James Franco: 127 Hours
Javier Bardem: Biutiful
Colin Firth: The King’s Speech (winner)
Jesse Eisenberg: The Social Network
Jeff Bridges: True Grit
What’s Missing
Every May, the They Shoot Zombies list gets updated. It takes me a couple of days to revamp my Excel document, website, and the Letterboxd list I keep on it, so I’ve been busy doing that the last few days. I nearly forgot that Monday means Oscar posts. The nominations for Best Actor 2010 aren’t bad. Oscar’s biases are going to leave out both Alan Tudyk and Tyler Labine in Tucker and Dale vs. Evil and Connor Paolo in Stake Land. The same, although for different reasons, is true for Riz Ahmed in Four Lions. Scoot McNairy in Monsters would have been a very interesting choice for a nomination. Chris Pine and Denzel Washington could have been fun nominations in Unstoppable even if they probably don’t really deserve it. Jim Broadbent could’ve gotten a nomination for Another Year, and Ryan Gosling certainly could have gotten some love for Blue Valentine. Finally, Leonardo DiCaprio did both Shutter Island and Inception in 2010, and to have both ignored is pretty sad.
Weeding through the Nominees
5. It’s chic to bag on The King’s Speech these days and has been pretty much since the moment it one. The truth is that I like the film pretty well. It’s a good film, if not a great one, and the level of hate that it gets is strictly because it won awards it didn’t deserve. Colin Firth is actually quite good in this role, and I don’t really hate the nomination. But it’s not deserving of this win, and if I really sit down and look at everything that could be nominated for this year, I’m not sure a merely good performance makes it through.
4. Jeff Bridges is hard to dislike as an actor, and any nomination for him makes me think at least a little I wouldn’t mind if he won. True Grit is a fine movie and I like this version a bit better than I like the original. But this is very much ground previously covered, and it almost seems presumptuous that a role that has already won an Oscar would win a second one. It’s a fine performance, but it also seems kind of unnecessary. Additionally, I still think this is Hailee Steinfeld’s movie more than anyone else’s.
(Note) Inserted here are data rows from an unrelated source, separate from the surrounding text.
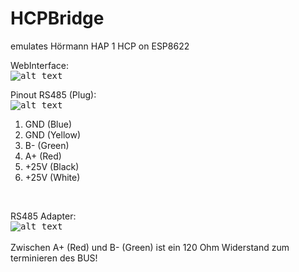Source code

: # HCPBridge
emulates Hörmann HAP 1 HCP on ESP8622

WebInterface:<br/>
<kbd>
![alt text](https://github.com/hkiam/HCPBridge/raw/master/Images/webinterface.PNG)
</kbd>
<br/>

Pinout RS485 (Plug):<br/>
<kbd>
![alt text](https://github.com/hkiam/HCPBridge/raw/master/Images/plug-min.png)
</kbd>
1. GND (Blue)
2. GND (Yellow)
3. B- (Green)
4. A+ (Red)
5. +25V (Black)
6. +25V (White)
</kbd>
<br/>

RS485 Adapter:<br/>
<kbd>
  ![alt text](https://github.com/hkiam/HCPBridge/raw/master/Images/rs485board-min.png)  
</kbd>
<br/>
Zwischen A+ (Red) und B- (Green) ist ein 120 Ohm Widerstand zum terminieren des BUS! 
<br/>
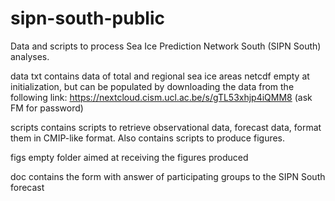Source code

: # sipn-south-public
Data and scripts to process Sea Ice Prediction Network South (SIPN South) analyses.

data
  txt
    contains data of total and regional sea ice areas
  netcdf
    empty at initialization, but can be populated by downloading the data from
    the following link: https://nextcloud.cism.ucl.ac.be/s/gTL53xhjp4iQMM8 
    (ask FM for password)

scripts
  contains scripts to retrieve observational data, forecast data, format them in 
  CMIP-like format. Also contains scripts to produce figures.

figs
  empty folder aimed at receiving the figures produced

doc
  contains the form with answer of participating groups to the SIPN South forecast
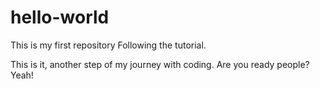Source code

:# hello-world
This is my first repository Following the tutorial.

This is it, another step of my journey with coding. 
Are you ready people? Yeah!
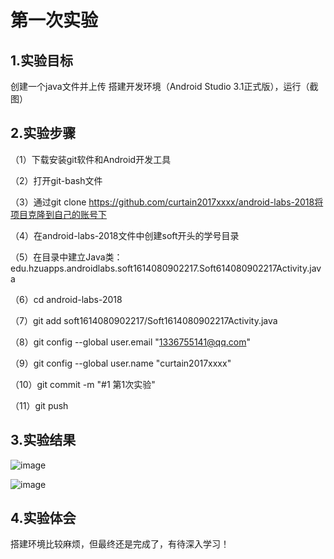 ﻿# 第一次实验

## 1.实验目标

创建一个java文件并上传
搭建开发环境（Android Studio 3.1正式版），运行（截图）

## 2.实验步骤

（1）下载安装git软件和Android开发工具

（2）打开git-bash文件

（3）通过git clone https://github.com/curtain2017xxxx/android-labs-2018将项目克隆到自己的账号下

（4）在android-labs-2018文件中创建soft开头的学号目录

（5）在目录中建立Java类：edu.hzuapps.androidlabs.soft1614080902217.Soft614080902217Activity.java

（6）cd android-labs-2018

（7）git add soft1614080902217/Soft1614080902217Activity.java

（8）git config --global user.email "1336755141@qq.com"

（9）git config --global user.name "curtain2017xxxx"

（10）git commit -m "#1 第1次实验" 

（11）git push

## 3.实验结果
![image](https://github.com/curtain2017xxxx/android-labs-2018/blob/master/soft1614080902217/1.PNG)

![image](https://github.com/curtain2017xxxx/android-labs-2018/blob/master/soft1614080902217/2.PNG)
## 4.实验体会
搭建环境比较麻烦，但最终还是完成了，有待深入学习！
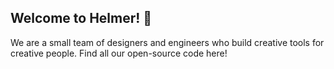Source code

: ## Welcome to Helmer! 👋

We are a small team of designers and engineers who build creative tools for creative people. Find all our open-source code here!
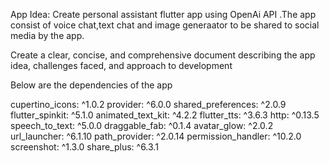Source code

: App Idea:
Create personal assistant flutter app using OpenAi API .The app consist of voice chat,text chat and image generaator to be shared to social media by the app.

Create a clear, concise, and comprehensive  document describing the app idea, challenges faced, and approach to development


Below are the dependencies of the app

  cupertino_icons: ^1.0.2
  provider: ^6.0.0
  shared_preferences: ^2.0.9
  flutter_spinkit: ^5.1.0
  animated_text_kit: ^4.2.2
  flutter_tts: ^3.6.3
  http: ^0.13.5
  speech_to_text: ^5.0.0
  draggable_fab: ^0.1.4
  avatar_glow: ^2.0.2
  url_launcher: ^6.1.10
  path_provider: ^2.0.14
  permission_handler: ^10.2.0
  screenshot: ^1.3.0
  share_plus: ^6.3.1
3. When it comes to James Franco and 127 Hours, I may be addressing the role here more than I am the actor. I’m more or less neutral on Franco as an actor. I’ll give him a great deal of credit here in that he manages to drive the movie forward on his own. But I also wonder what this was done in service of. I mean, the main character of this film certainly survived something terrible, but also more or less set himself up to have that kind of thing happen to him. BOSUD (biography of someone undeserving) springs to mind.
2. Javier Bardem is a fine actor who I tend to like in general. When he’s given good material, he is more than a fine actor. Biutiful is good material, and Bardem makes a meal of it. But this is a very difficult movie to like because of how overwhelmingly somber and brutal it is. Biutiful is a punch in the stomach for its entire running time, and while that is not Bardem’s fault, it does figure in to what I think. I don’t want to watch this again, and while Bardem is good, he’s not good enough to warrant a second viewing.
My Choice
1. Which means that I’m giving this to Jesse Eisenberg. The Social Network is very much a movie for late Gen-X/early Millennials, and were they better represented in the Academy, I have no doubt that this would have won Best Picture and Eisenberg would be regularly dusting an Oscar on one of his shelves. And in truth, that’s what should have happened. Eisenberg is pitch perfect in this role from the opening moments to the close. He’s the right amount of smug and arrogant and needy. He got robbed, and I think everyone knows it.